§ What the task requires
Given the listing below, the answer must be only the number of lines containing the string "preceding".

Data extracts Block Start

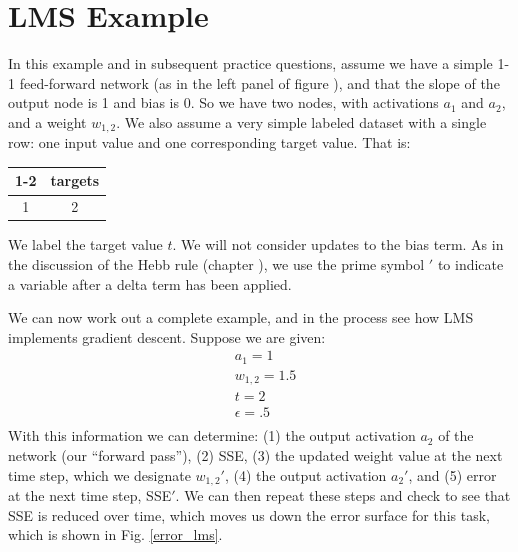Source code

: 
\section{LMS Example}\label{lms_example}

In this example and in subsequent practice questions, assume we have a  simple 1-1 feed-forward network  (as in the left panel of figure ), and that the slope of the output node is 1 and bias is 0. So we have two nodes, with activations $a_1$ and $a_2$, and a weight $w_{1,2}$. We also assume a very simple labeled dataset with a single row: one input value and one corresponding target value. That is:
\begin{center}
\begin{tabular}{| c || c | }
\cline{1-2}
\multicolumn{1}{| c || }{inputs}
 & \multicolumn{1}{c|}{targets} \\
\hline
  1 & 2  \\
\hline
\end{tabular}
\end{center}
We label the target value $t$. We will not consider updates to the bias term. As in the discussion of the Hebb rule (chapter ), we use the prime symbol $'$ to indicate a variable after a delta term has been applied.

We can now work out a complete example, and in the process see how LMS implements gradient descent. Suppose we are given:
\begin{eqnarray*}
& a_1 = 1 \\
& w_{1,2} = 1.5 \\
& t = 2  \\
& \epsilon = .5  \\
\end{eqnarray*}
With this information we can determine: (1) the output activation $a_2$ of the network (our ``forward pass''), (2) SSE, (3) the updated weight value at the next time step, which we designate $w_{1,2}'$, (4) the output activation $a_2'$, and (5) error at the next time step, SSE$'$. We can then repeat these steps and check to see that SSE is reduced over time, which moves us down the error surface for this task, which is shown in Fig. \ref{error_lms}.

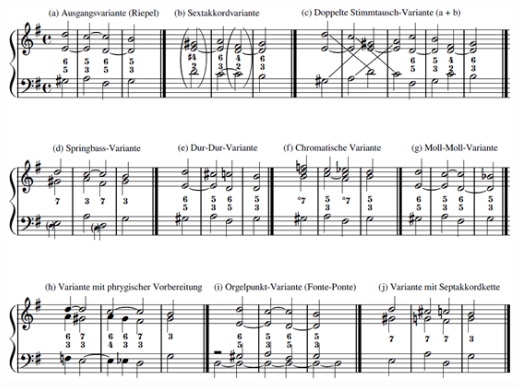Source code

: ﻿\documentclass[11pt, openany]{article}
\begin{document}
\begin{center}
\includegraphics[scale=1]{fontevar.png}
\end{center}
\end{document}
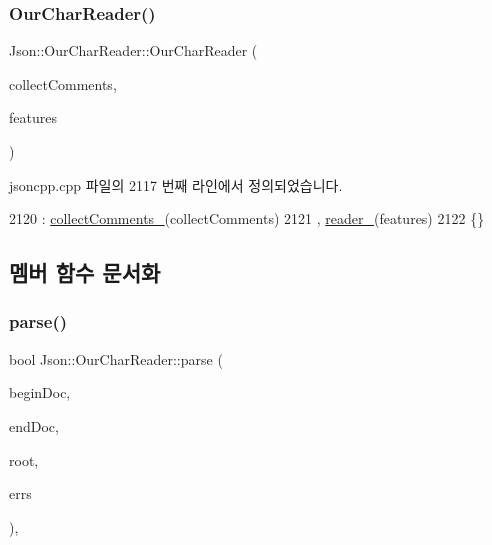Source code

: \subsubsection{\texorpdfstring{Our\+Char\+Reader()}{OurCharReader()}}
{\footnotesize\ttfamily Json\+::\+Our\+Char\+Reader\+::\+Our\+Char\+Reader (\begin{DoxyParamCaption}\item[{bool}]{collect\+Comments,  }\item[{\hyperlink{class_json_1_1_our_features}{Our\+Features} const \&}]{features }\end{DoxyParamCaption})\hspace{0.3cm}{\ttfamily [inline]}}



jsoncpp.\+cpp 파일의 2117 번째 라인에서 정의되었습니다.


\begin{DoxyCode}
2120   : \hyperlink{class_json_1_1_our_char_reader_aa6afd3d0f754cadad0f6d2be38bcfee0}{collectComments\_}(collectComments)
2121   , \hyperlink{class_json_1_1_our_char_reader_aedd4520b8570654ed7aa0726075ee58d}{reader\_}(features)
2122   \{\}
\end{DoxyCode}


\subsection{멤버 함수 문서화}
\mbox{\label{class_json_1_1_our_char_reader_a547f08ec5a9951ca69e8bb2e90296c83}} 
\subsubsection{\texorpdfstring{parse()}{parse()}}
{\footnotesize\ttfamily bool Json\+::\+Our\+Char\+Reader\+::parse (\begin{DoxyParamCaption}\item[{char const $\ast$}]{begin\+Doc,  }\item[{char const $\ast$}]{end\+Doc,  }\item[{\hyperlink{class_json_1_1_value}{Value} $\ast$}]{root,  }\item[{\hyperlink{json_8h_a1e723f95759de062585bc4a8fd3fa4be}{J\+S\+O\+N\+C\+P\+P\+\_\+\+S\+T\+R\+I\+NG} $\ast$}]{errs }\end{DoxyParamCaption})\hspace{0.3cm}{\ttfamily [inline]}, {\ttfamily [virtual]}}



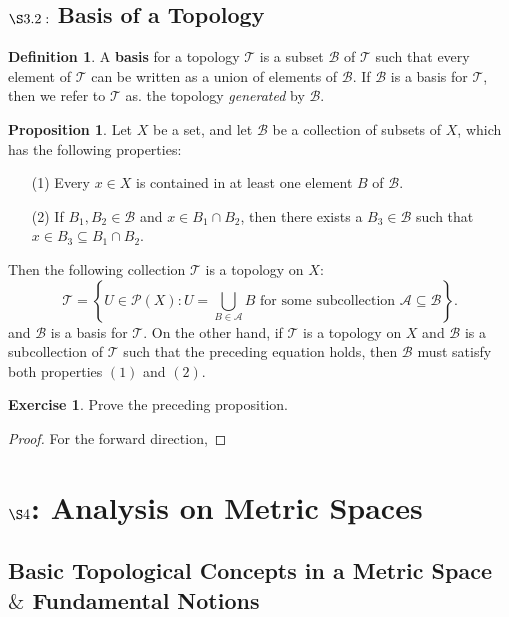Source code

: \documentclass[9pt,reqno]{amsart}
\theoremstyle{definition}
\newtheorem{defi}{Definition}[section]
\newtheorem{exercise}{Exercise}[section]
\newtheorem{prop}{Proposition}[section]
\begin{document}
\subsection{$\S 3.2:$ Basis of a Topology}
\begin{defi}
A \textbf{basis} for a topology $\mathcal T$ is a subset $\mathcal B$ of $\mathcal T$ such that every element of $\mathcal T$ can be written as a union of elements of $\mathcal B$. If $\mathcal B$ is a basis for $\mathcal T$, then we refer to $\mathcal T$ as. the topology \textit{generated} by $\mathcal B$.	
\end{defi}
\begin{prop}
Let $X$ be a set, and let $\mathcal B$ be a collection of subsets of $X$, which has the following properties: 
\begin{itemize}
	\item [(1)] Every $x \in X$ is contained in at least one element $B$ of $\mathcal B$.
	\item [(2)] If $B_1, B_2 \in \mathcal B$ and $x \in B_1 \cap B_2$, then there exists a $B_3 \in \mathcal B$ such that $x \in B_3 \subseteq B_1 \cap B_2$.
\end{itemize}
Then the following collection $\mathcal T$ is a topology on $X$: 
\[ \mathcal T = \left \{ U \in \mathcal P(X) \colon U = \bigcup _{B \in \mathcal A} B \text{ for some subcollection } \mathcal A \subseteq \mathcal B \right \}.
\]
and $\mathcal B$ is a basis for $\mathcal T$. On the other hand, if $\mathcal T$ is a topology on $X$ and $\mathcal B$ is a subcollection of $\mathcal T$ such that the preceding equation holds, then $\mathcal B$ must satisfy both properties $(1)$ and $(2)$.
\end{prop}
\begin{exercise} Prove the preceding proposition.
\end{exercise}
\begin{proof} 
For the forward direction, 
\end{proof}

\section{$\S 4$: Analysis on Metric Spaces}
\subsection{Basic Topological Concepts in a Metric Space $\&$ Fundamental Notions}
\end{document}
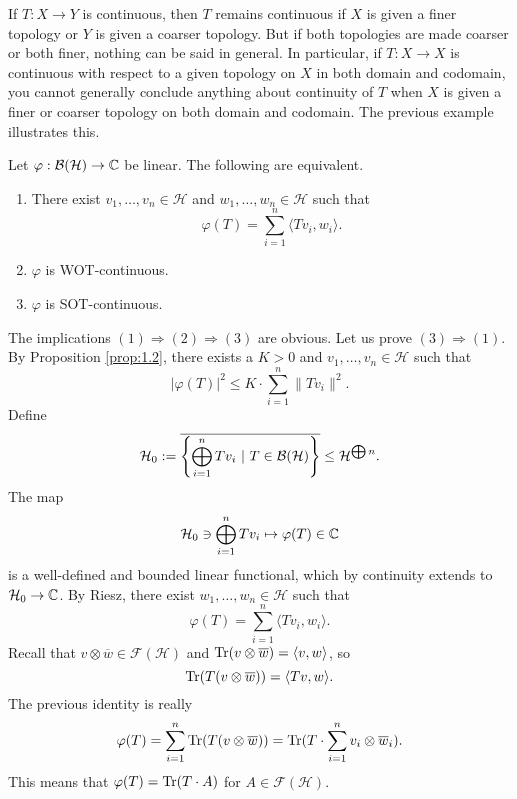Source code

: \begin{remark}
  If $T:X\to Y$ is continuous, then $T$ remains continuous if $X$ is given a finer topology or $Y$ is given a coarser topology. 
  But if both topologies are made coarser or both finer, nothing can be said in general. In particular, if $T:X\to X$ is 
  continuous with respect to a given topology on $X$ in both domain and codomain, you cannot generally conclude anything 
  about continuity of $T$ when $X$ is given a finer or coarser topology on both domain and codomain. The previous example illustrates this.
\end{remark}

\begin{lemma}
  Let $\varphi: \operatorname{\mathcal{B} (\mathcal{H})} \to \mathbb {C}$ be linear. The following are equivalent.
  \begin{enumerate}
    \item There exist $v_1, \dots, v_n \in \mathcal{H}$ and $w_1, \dots, w_n \in \mathcal{H}$ such that 
    $$\varphi (T) = \sum_{i = 1} ^n \langle T v_i, w_i \rangle.$$
    \item $\varphi$ is WOT-continuous.
    \item $\varphi$ is SOT-continuous.
  \end{enumerate}
\end{lemma}

\begin{myproof}
  The implications $(1) \Rightarrow (2) \Rightarrow (3)$ are obvious. Let us prove $(3) \Rightarrow (1)$.
  By Proposition \ref{prop:1.2}, there exists a $K > 0$ and $v_1, \dots, v_n \in \mathcal{H}$
  such that 
  $$|\varphi(T)|^2 \leq K \cdot \sum_{i = 1} ^n \| Tv_i\|^2.$$
  Define $$\mathcal{H}_0 := \overline{\left\lbrace \bigoplus_{i = 1} ^n Tv_i\ |\ T \in \operatorname{\mathcal{B} (\mathcal{H})} \right\rbrace} \leq \mathcal{H} ^{\bigoplus n}.$$
  The map 
  $$\mathcal{H}_0 \ni \bigoplus_{i = 1} ^n T v_i \mapsto \varphi(T) \in \mathbb {C}$$
  is a well-defined and bounded linear functional, which by continuity extends to $\mathcal{H}_0 \to \mathbb {C}$.
  By Riesz, there exist $w_1, \dots, w_n \in \mathcal{H}$ such that 
  $$\varphi(T) = \sum_{i = 1} ^n \langle T v_i, w_i \rangle.$$
  Recall that $v \otimes \overline{w} \in \mathcal{F} (\mathcal{H})$ and $\operatorname{Tr} (v \otimes \overline{w}) = \langle v, w \rangle$, so 
  $$\operatorname{Tr} (T (v \otimes \overline{w})) = \langle Tv, w \rangle.$$
  The previous identity is really 
  $$\varphi(T) = \sum_{i = 1} ^n \operatorname{Tr} (T (v \otimes \overline{w})) = \operatorname{Tr} (T \cdot \sum_{i = 1} ^n v_i \otimes \overline{w}_i).$$
  This means that $\varphi(T) = \operatorname{Tr} (T \cdot A)$ for $A \in \mathcal{F} (\mathcal{H})$.
\end{myproof}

Data extracts Block End

§ Result
2